- [WHAT THIS TASK INVOLVES]: All pictures must be dropped, while the entries are given again word for word.

- [GIVEN INFORMATION]:
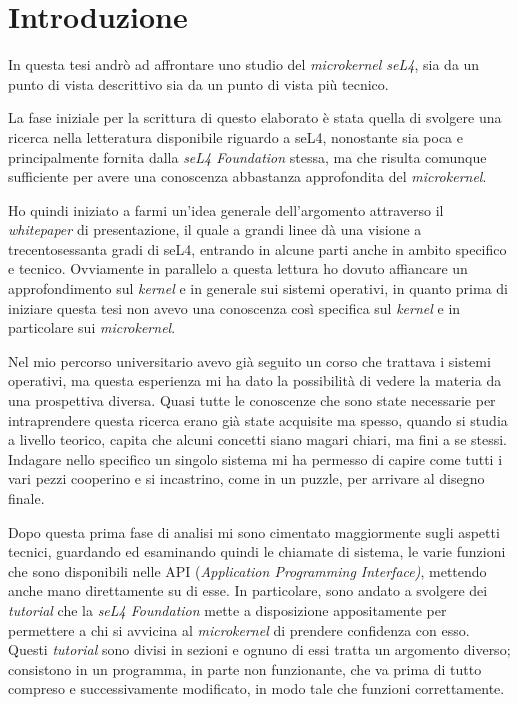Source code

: \chapter{Introduzione}
In questa tesi andrò ad affrontare uno studio del \textit{microkernel seL4}, sia da un punto di vista descrittivo sia da un punto di vista più tecnico.

La fase iniziale per la scrittura di questo elaborato è stata quella di svolgere una ricerca nella letteratura disponibile riguardo a seL4, nonostante sia poca e principalmente fornita dalla \textit{seL4 Foundation} stessa, ma che risulta comunque sufficiente per avere una conoscenza abbastanza approfondita del \textit{microkernel}.

Ho quindi iniziato a farmi un'idea generale dell'argomento attraverso il \textit{whitepaper} \cite{sel4-whitepaper} di presentazione, il quale a grandi linee dà una visione a trecentosessanta gradi di seL4, entrando in alcune parti anche in ambito specifico e tecnico. Ovviamente in parallelo a questa lettura ho dovuto affiancare un approfondimento sul \textit{kernel} e in generale sui sistemi operativi, in quanto prima di iniziare questa tesi non avevo una conoscenza così specifica sul \textit{kernel} e in particolare sui \textit{microkernel}.

Nel mio percorso universitario avevo già seguito un corso che trattava i sistemi operativi, ma questa esperienza mi ha dato la possibilità di vedere la materia da una prospettiva diversa. Quasi tutte le conoscenze che sono state necessarie per intraprendere questa ricerca erano già state acquisite ma spesso, quando si studia a livello teorico, capita che alcuni concetti siano magari chiari, ma fini a se stessi. Indagare nello specifico un singolo sistema mi ha permesso di capire come tutti i vari pezzi cooperino e si incastrino, come in un puzzle, per arrivare al disegno finale.

Dopo questa prima fase di analisi mi sono cimentato maggiormente sugli aspetti tecnici, guardando ed esaminando quindi le chiamate di sistema, le varie funzioni che sono disponibili nelle API (\textit{Application Programming Interface)}, mettendo anche mano direttamente su di esse. In particolare, sono andato a svolgere dei \textit{tutorial} che la \textit{seL4 Foundation} mette a disposizione appositamente per permettere a chi si avvicina al \textit{microkernel} di prendere confidenza con esso. Questi \textit{tutorial} sono divisi in sezioni e ognuno di essi tratta un argomento diverso; consistono in un programma, in parte non funzionante, che va prima di tutto compreso e successivamente modificato, in modo tale che funzioni correttamente.

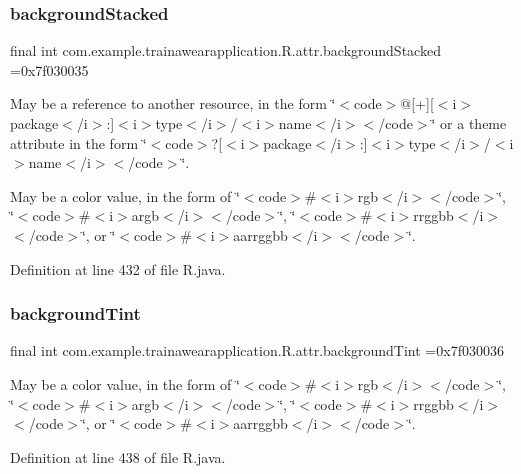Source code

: \subsubsection{\texorpdfstring{backgroundStacked}{backgroundStacked}}
{\footnotesize\ttfamily final int com.\+example.\+trainawearapplication.\+R.\+attr.\+background\+Stacked =0x7f030035\hspace{0.3cm}{\ttfamily [static]}}

May be a reference to another resource, in the form \char`\"{}$<$code$>$@\mbox{[}+\mbox{]}\mbox{[}$<$i$>$package$<$/i$>$\+:\mbox{]}$<$i$>$type$<$/i$>$/$<$i$>$name$<$/i$>$$<$/code$>$\char`\"{} or a theme attribute in the form \char`\"{}$<$code$>$?\mbox{[}$<$i$>$package$<$/i$>$\+:\mbox{]}$<$i$>$type$<$/i$>$/$<$i$>$name$<$/i$>$$<$/code$>$\char`\"{}. 

May be a color value, in the form of \char`\"{}$<$code$>$\#$<$i$>$rgb$<$/i$>$$<$/code$>$\char`\"{}, \char`\"{}$<$code$>$\#$<$i$>$argb$<$/i$>$$<$/code$>$\char`\"{}, \char`\"{}$<$code$>$\#$<$i$>$rrggbb$<$/i$>$$<$/code$>$\char`\"{}, or \char`\"{}$<$code$>$\#$<$i$>$aarrggbb$<$/i$>$$<$/code$>$\char`\"{}. 

Definition at line 432 of file R.\+java.

\mbox{\label{classcom_1_1example_1_1trainawearapplication_1_1_r_1_1attr_a37db0456271aa1e6054982cb37c1363c}} 
\subsubsection{\texorpdfstring{backgroundTint}{backgroundTint}}
{\footnotesize\ttfamily final int com.\+example.\+trainawearapplication.\+R.\+attr.\+background\+Tint =0x7f030036\hspace{0.3cm}{\ttfamily [static]}}

May be a color value, in the form of \char`\"{}$<$code$>$\#$<$i$>$rgb$<$/i$>$$<$/code$>$\char`\"{}, \char`\"{}$<$code$>$\#$<$i$>$argb$<$/i$>$$<$/code$>$\char`\"{}, \char`\"{}$<$code$>$\#$<$i$>$rrggbb$<$/i$>$$<$/code$>$\char`\"{}, or \char`\"{}$<$code$>$\#$<$i$>$aarrggbb$<$/i$>$$<$/code$>$\char`\"{}. 

Definition at line 438 of file R.\+java.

- [RESPONSE]:
Source code

: \chapter{Introduzione}
In questa tesi andrò ad affrontare uno studio del \textit{microkernel seL4}, sia da un punto di vista descrittivo sia da un punto di vista più tecnico.

La fase iniziale per la scrittura di questo elaborato è stata quella di svolgere una ricerca nella letteratura disponibile riguardo a seL4, nonostante sia poca e principalmente fornita dalla \textit{seL4 Foundation} stessa, ma che risulta comunque sufficiente per avere una conoscenza abbastanza approfondita del \textit{microkernel}.

Ho quindi iniziato a farmi un'idea generale dell'argomento attraverso il \textit{whitepaper} \cite{sel4-whitepaper} di presentazione, il quale a grandi linee dà una visione a trecentosessanta gradi di seL4, entrando in alcune parti anche in ambito specifico e tecnico. Ovviamente in parallelo a questa lettura ho dovuto affiancare un approfondimento sul \textit{kernel} e in generale sui sistemi operativi, in quanto prima di iniziare questa tesi non avevo una conoscenza così specifica sul \textit{kernel} e in particolare sui \textit{microkernel}.

Nel mio percorso universitario avevo già seguito un corso che trattava i sistemi operativi, ma questa esperienza mi ha dato la possibilità di vedere la materia da una prospettiva diversa. Quasi tutte le conoscenze che sono state necessarie per intraprendere questa ricerca erano già state acquisite ma spesso, quando si studia a livello teorico, capita che alcuni concetti siano magari chiari, ma fini a se stessi. Indagare nello specifico un singolo sistema mi ha permesso di capire come tutti i vari pezzi cooperino e si incastrino, come in un puzzle, per arrivare al disegno finale.

Dopo questa prima fase di analisi mi sono cimentato maggiormente sugli aspetti tecnici, guardando ed esaminando quindi le chiamate di sistema, le varie funzioni che sono disponibili nelle API (\textit{Application Programming Interface)}, mettendo anche mano direttamente su di esse. In particolare, sono andato a svolgere dei \textit{tutorial} che la \textit{seL4 Foundation} mette a disposizione appositamente per permettere a chi si avvicina al \textit{microkernel} di prendere confidenza con esso. Questi \textit{tutorial} sono divisi in sezioni e ognuno di essi tratta un argomento diverso; consistono in un programma, in parte non funzionante, che va prima di tutto compreso e successivamente modificato, in modo tale che funzioni correttamente.

Source code

: \subsubsection{\texorpdfstring{backgroundStacked}{backgroundStacked}}
{\footnotesize\ttfamily final int com.\+example.\+trainawearapplication.\+R.\+attr.\+background\+Stacked =0x7f030035\hspace{0.3cm}{\ttfamily [static]}}

May be a reference to another resource, in the form \char`\"{}$<$code$>$@\mbox{[}+\mbox{]}\mbox{[}$<$i$>$package$<$/i$>$\+:\mbox{]}$<$i$>$type$<$/i$>$/$<$i$>$name$<$/i$>$$<$/code$>$\char`\"{} or a theme attribute in the form \char`\"{}$<$code$>$?\mbox{[}$<$i$>$package$<$/i$>$\+:\mbox{]}$<$i$>$type$<$/i$>$/$<$i$>$name$<$/i$>$$<$/code$>$\char`\"{}. 

May be a color value, in the form of \char`\"{}$<$code$>$\#$<$i$>$rgb$<$/i$>$$<$/code$>$\char`\"{}, \char`\"{}$<$code$>$\#$<$i$>$argb$<$/i$>$$<$/code$>$\char`\"{}, \char`\"{}$<$code$>$\#$<$i$>$rrggbb$<$/i$>$$<$/code$>$\char`\"{}, or \char`\"{}$<$code$>$\#$<$i$>$aarrggbb$<$/i$>$$<$/code$>$\char`\"{}. 

Definition at line 432 of file R.\+java.

\mbox{\label{classcom_1_1example_1_1trainawearapplication_1_1_r_1_1attr_a37db0456271aa1e6054982cb37c1363c}} 
\subsubsection{\texorpdfstring{backgroundTint}{backgroundTint}}
{\footnotesize\ttfamily final int com.\+example.\+trainawearapplication.\+R.\+attr.\+background\+Tint =0x7f030036\hspace{0.3cm}{\ttfamily [static]}}

May be a color value, in the form of \char`\"{}$<$code$>$\#$<$i$>$rgb$<$/i$>$$<$/code$>$\char`\"{}, \char`\"{}$<$code$>$\#$<$i$>$argb$<$/i$>$$<$/code$>$\char`\"{}, \char`\"{}$<$code$>$\#$<$i$>$rrggbb$<$/i$>$$<$/code$>$\char`\"{}, or \char`\"{}$<$code$>$\#$<$i$>$aarrggbb$<$/i$>$$<$/code$>$\char`\"{}. 

Definition at line 438 of file R.\+java.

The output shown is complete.